The report, the ninth edition of Rhodium’s annual emissions assessment, found that the IRA and state-level climate bills that have been signed into law by governors across the country in recent years will drive emissions down between 29 and 42 percent in 2030, compared to 2005 levels. By 2035, greenhouse gas emissions will decrease between 32 and 51 percent. Prior to the IRA’s passage, the nation was on track to cut emissions by 26 to 41 percent by 2035, according to Rhodium’s estimate from 2022. Rhodium called the overall reductions “a meaningful departure from previous years’ expectations for the US emissions trajectory.”

Thanks to the IRA’s subsidies, solar and wind energy are already becoming a lot cheaper: solar by nearly 40 percent and wind by 55 percent. The legislation will also influence the speed with which electric vehicles replace gas-powered cars. In 2035, electric vehicles will comprise between one-third and two-thirds of all passenger car sales, the report said. That’s meaningful progress, but the emissions reductions aren’t steep enough to get the US fully on track to meet its pledge to reduce emissions 50 to 52 percent by 2030 under the Paris Agreement, the 2015 international treaty on climate change that aims to keep global warming below 1.5 degrees Celsius (2.7 degrees Fahrenheit).

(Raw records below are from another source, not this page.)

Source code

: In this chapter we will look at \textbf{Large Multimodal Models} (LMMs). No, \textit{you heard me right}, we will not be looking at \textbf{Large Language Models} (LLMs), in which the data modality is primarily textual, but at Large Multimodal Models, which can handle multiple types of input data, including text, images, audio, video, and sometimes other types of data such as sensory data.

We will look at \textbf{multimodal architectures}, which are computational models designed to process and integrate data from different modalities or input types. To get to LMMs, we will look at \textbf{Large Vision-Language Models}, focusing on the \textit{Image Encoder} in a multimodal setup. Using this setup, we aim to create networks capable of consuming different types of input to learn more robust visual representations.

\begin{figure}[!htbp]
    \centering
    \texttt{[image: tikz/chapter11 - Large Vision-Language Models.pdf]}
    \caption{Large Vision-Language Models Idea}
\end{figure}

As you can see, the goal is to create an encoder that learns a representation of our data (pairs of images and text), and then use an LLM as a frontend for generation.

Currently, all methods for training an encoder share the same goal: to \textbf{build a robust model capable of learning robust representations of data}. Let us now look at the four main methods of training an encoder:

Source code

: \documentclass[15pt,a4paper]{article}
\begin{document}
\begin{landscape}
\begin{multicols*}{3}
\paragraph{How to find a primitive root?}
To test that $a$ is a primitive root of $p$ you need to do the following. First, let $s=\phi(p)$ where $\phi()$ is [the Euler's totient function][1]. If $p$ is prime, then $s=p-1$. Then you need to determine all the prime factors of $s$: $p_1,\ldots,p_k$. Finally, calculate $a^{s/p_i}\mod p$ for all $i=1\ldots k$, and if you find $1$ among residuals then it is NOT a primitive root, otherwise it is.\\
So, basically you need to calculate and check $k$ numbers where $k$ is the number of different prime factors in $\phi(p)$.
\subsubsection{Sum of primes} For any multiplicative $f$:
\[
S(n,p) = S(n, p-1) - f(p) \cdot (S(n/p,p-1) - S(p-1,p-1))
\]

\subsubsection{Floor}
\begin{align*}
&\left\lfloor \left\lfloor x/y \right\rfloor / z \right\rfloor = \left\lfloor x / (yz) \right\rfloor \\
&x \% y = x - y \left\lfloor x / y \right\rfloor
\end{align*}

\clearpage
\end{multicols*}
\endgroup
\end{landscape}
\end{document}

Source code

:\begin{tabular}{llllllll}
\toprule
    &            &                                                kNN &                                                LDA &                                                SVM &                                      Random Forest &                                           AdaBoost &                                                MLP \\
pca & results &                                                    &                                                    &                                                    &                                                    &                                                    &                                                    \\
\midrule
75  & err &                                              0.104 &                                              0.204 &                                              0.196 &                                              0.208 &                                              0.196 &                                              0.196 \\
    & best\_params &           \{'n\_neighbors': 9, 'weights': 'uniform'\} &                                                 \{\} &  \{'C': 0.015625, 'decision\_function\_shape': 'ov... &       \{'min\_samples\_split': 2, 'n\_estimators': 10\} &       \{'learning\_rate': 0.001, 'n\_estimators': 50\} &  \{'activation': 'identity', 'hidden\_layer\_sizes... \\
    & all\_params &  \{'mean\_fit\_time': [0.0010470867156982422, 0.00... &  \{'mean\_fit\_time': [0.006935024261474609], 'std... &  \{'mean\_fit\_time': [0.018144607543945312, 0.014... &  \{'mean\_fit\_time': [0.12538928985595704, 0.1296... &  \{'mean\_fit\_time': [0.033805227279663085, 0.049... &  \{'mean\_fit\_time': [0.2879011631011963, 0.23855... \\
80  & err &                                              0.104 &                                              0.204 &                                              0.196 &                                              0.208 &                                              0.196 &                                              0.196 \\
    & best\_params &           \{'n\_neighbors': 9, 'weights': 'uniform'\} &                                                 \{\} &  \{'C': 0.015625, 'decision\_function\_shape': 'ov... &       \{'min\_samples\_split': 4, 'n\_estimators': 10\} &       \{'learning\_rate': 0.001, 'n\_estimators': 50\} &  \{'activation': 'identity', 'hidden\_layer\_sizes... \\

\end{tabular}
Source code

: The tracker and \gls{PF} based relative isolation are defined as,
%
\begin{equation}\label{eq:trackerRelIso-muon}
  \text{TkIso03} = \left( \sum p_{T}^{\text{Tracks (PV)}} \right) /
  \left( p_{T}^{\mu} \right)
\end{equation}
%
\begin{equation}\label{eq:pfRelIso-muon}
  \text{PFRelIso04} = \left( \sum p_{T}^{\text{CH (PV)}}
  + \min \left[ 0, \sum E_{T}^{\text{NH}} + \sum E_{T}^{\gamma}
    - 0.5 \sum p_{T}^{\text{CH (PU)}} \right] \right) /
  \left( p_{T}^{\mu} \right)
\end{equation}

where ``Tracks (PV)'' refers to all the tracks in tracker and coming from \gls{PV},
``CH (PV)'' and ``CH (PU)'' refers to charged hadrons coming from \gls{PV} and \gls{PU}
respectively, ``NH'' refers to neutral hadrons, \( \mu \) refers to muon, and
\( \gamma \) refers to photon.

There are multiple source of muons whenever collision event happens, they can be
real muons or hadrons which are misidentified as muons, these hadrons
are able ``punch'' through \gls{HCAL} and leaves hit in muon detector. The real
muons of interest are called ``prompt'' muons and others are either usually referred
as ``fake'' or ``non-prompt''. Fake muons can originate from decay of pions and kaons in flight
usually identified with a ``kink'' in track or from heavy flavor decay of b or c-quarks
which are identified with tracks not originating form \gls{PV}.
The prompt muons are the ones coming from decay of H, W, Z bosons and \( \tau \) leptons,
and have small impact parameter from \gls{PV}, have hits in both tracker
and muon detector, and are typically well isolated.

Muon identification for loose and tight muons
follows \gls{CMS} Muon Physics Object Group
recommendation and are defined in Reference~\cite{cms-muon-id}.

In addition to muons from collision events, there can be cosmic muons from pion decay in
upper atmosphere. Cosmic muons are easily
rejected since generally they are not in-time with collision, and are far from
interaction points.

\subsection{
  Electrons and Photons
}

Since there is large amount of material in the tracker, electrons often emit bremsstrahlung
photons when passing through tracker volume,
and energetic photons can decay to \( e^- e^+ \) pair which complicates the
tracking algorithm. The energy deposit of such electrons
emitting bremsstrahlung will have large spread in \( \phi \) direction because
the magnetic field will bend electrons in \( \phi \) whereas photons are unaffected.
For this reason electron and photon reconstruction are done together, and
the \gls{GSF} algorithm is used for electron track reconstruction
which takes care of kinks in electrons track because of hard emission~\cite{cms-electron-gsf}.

That’s because federal policy levers are only one piece of the decarbonization puzzle. A number of other factors could influence the speed and extent to which renewable energy technologies replace oil, coal, and gas, including how the industrial sector behaves and whether states continue to pass ambitious climate policies.

And because the IRA revolves around incentives for clean energy, rather than penalties for fossil fuel use, some of the factors impacting the speed with which the economy decarbonizes won’t be influenced by the federal legislation.

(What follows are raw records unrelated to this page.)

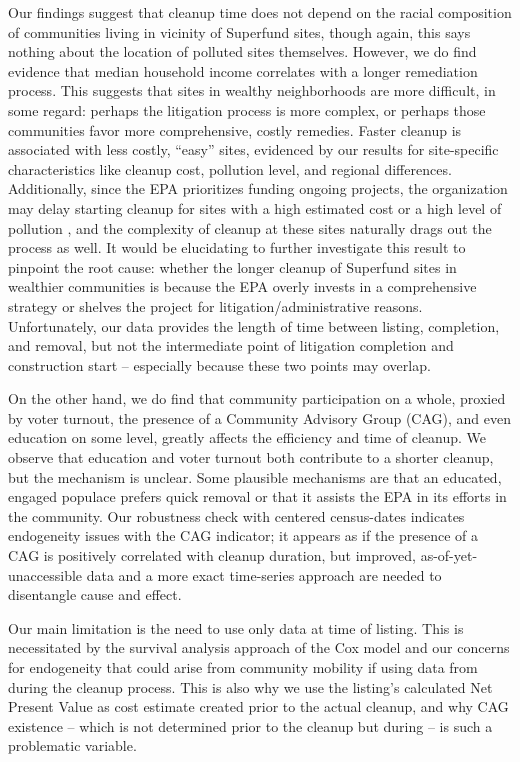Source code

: \documentclass[12pt]{article}
\begin{document}
{Our findings suggest that cleanup time does not depend on the racial composition of communities living in vicinity of Superfund sites, though again, this says nothing about the location of polluted sites themselves. However, we do find evidence that median household income correlates with a longer remediation process. This suggests that sites in wealthy neighborhoods are more difficult, in some regard: perhaps the litigation process is more complex, or perhaps those communities favor more comprehensive, costly remedies. Faster cleanup is associated with less costly, ``easy'' sites, evidenced by our results for site-specific characteristics like cleanup cost, pollution level, and regional differences. Additionally, since the EPA prioritizes funding ongoing projects, the organization may delay starting cleanup for sites with a high estimated cost or a high level of pollution \parencite{GAO2015}, and the complexity of cleanup at these sites naturally drags out the process as well. 
It would be elucidating to further investigate this result to pinpoint the root cause: whether the longer cleanup of Superfund sites in wealthier communities is because the EPA overly invests in a comprehensive strategy or shelves the project for litigation/administrative reasons. Unfortunately, our data provides the length of time between listing, completion, and removal, but not the intermediate point of litigation completion and construction start -- especially because these two points may overlap.

On the other hand, we do find that community participation on a whole, proxied by voter turnout, the presence of a Community Advisory Group (CAG), and even education on some level, greatly affects the efficiency and time of cleanup. We observe that education and voter turnout both contribute to a shorter cleanup, but the mechanism is unclear. Some plausible mechanisms are that an educated, engaged populace prefers quick removal or that it assists the EPA in its efforts in the community. Our robustness check with centered census-dates indicates endogeneity issues with the CAG indicator; it appears as if the presence of a CAG is positively correlated with cleanup duration, but improved, as-of-yet-unaccessible data and a more exact time-series approach are needed to disentangle cause and effect.

Our main limitation is the need to use only data at time of listing. This is necessitated by the survival analysis approach of the Cox model and our concerns for endogeneity that could arise from community mobility if using data from during the cleanup process. This is also why we use the listing's calculated Net Present Value as cost estimate created prior to the actual cleanup, and why CAG existence -- which is not determined prior to the cleanup but during -- is such a problematic variable. 

}
\end{document}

For example, Rhodium projects that natural gas, which made up roughly 36 percent of the nation’s power mix in 2022, will comprise 6 to 29 percent of the power supply by 2035, depending on whether utilities take advantage of the incentives in the bill and what types of renewable energies are feasible in their markets. Natural gas, a cheap source of energy, surpassed coal as the nation’s leading source of electricity in 2016. Despite the incentives in the IRA, gas is still plentiful, affordable, and here to stay for the foreseeable future.

In New York City, a city that has positioned itself as a leader in the green transition and has pledged to reduce fossil fuel use by 80 percent by 2050, environmental activists successfully lobbied for the closure of the nearby Indian Point Nuclear plant, which prompted the city. to temporarily rely on natural gas-powered plants as it works to build infrastructure that can funnel hydropower from Canada to Queens.

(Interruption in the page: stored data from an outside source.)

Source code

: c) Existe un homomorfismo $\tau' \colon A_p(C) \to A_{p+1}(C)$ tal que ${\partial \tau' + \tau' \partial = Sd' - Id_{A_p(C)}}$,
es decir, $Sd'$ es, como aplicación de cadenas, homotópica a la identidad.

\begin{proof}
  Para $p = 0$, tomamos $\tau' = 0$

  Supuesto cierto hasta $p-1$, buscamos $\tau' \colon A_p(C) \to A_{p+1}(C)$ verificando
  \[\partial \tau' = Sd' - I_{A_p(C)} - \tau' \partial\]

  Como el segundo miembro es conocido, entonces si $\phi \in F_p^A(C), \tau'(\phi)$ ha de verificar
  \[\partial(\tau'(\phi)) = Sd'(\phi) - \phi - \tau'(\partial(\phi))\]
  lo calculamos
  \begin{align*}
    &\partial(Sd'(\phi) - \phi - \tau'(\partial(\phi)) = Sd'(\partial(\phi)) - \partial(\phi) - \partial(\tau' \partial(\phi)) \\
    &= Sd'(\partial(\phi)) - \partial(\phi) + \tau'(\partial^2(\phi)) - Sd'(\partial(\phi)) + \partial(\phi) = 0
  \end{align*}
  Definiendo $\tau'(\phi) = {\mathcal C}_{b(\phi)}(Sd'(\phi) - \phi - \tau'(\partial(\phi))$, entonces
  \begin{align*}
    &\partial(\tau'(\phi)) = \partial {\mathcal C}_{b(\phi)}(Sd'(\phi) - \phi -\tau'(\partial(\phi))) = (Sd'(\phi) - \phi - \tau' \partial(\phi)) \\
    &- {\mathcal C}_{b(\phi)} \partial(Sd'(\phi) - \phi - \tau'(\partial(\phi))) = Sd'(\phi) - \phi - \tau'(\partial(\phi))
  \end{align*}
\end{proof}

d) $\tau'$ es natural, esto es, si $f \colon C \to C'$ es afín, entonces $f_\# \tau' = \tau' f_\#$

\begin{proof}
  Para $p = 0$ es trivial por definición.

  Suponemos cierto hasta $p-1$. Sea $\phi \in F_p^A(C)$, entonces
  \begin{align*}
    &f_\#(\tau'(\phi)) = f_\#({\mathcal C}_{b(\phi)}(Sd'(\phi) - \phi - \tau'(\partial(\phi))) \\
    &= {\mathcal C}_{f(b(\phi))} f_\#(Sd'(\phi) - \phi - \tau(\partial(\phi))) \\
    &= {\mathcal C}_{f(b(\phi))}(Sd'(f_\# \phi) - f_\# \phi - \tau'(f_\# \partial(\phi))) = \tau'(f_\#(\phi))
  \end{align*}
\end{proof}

Over the course of the next decade, policymakers, regulators, and utility executives will weigh similar trade-offs between cost, climate impact, and public opinion across the country, and they won’t all choose the same path. That will result in a patchy network of green and dirty electricity. The ranges presented in the new Rhodium report account for that patch.

But they also show that the IRA makes a difference. “Though there’s uncertainty on just how fast the US scales up renewable energy on the grid or EVs on the road, those levels of deployment would be meaningfully lower than what we’re estimating in our modeling under otherwise the same conditions absent the IRA,” Ben King, lead author of the report, told Grist.

In order to continue making progress on climate change, Congress will likely need to pass additional climate laws, including legislation directed at hastening the permitting process for new large-scale renewable energy projects, beefing up the green energy workforce, and resolving kinks in the supply chain that is hamstringing green technology deployment. That has become harder to do since the Republicans retook control of the House of Representatives in January.

The goals of the Paris Agreement are still within reach, the report reads, “but getting there won’t be easy.”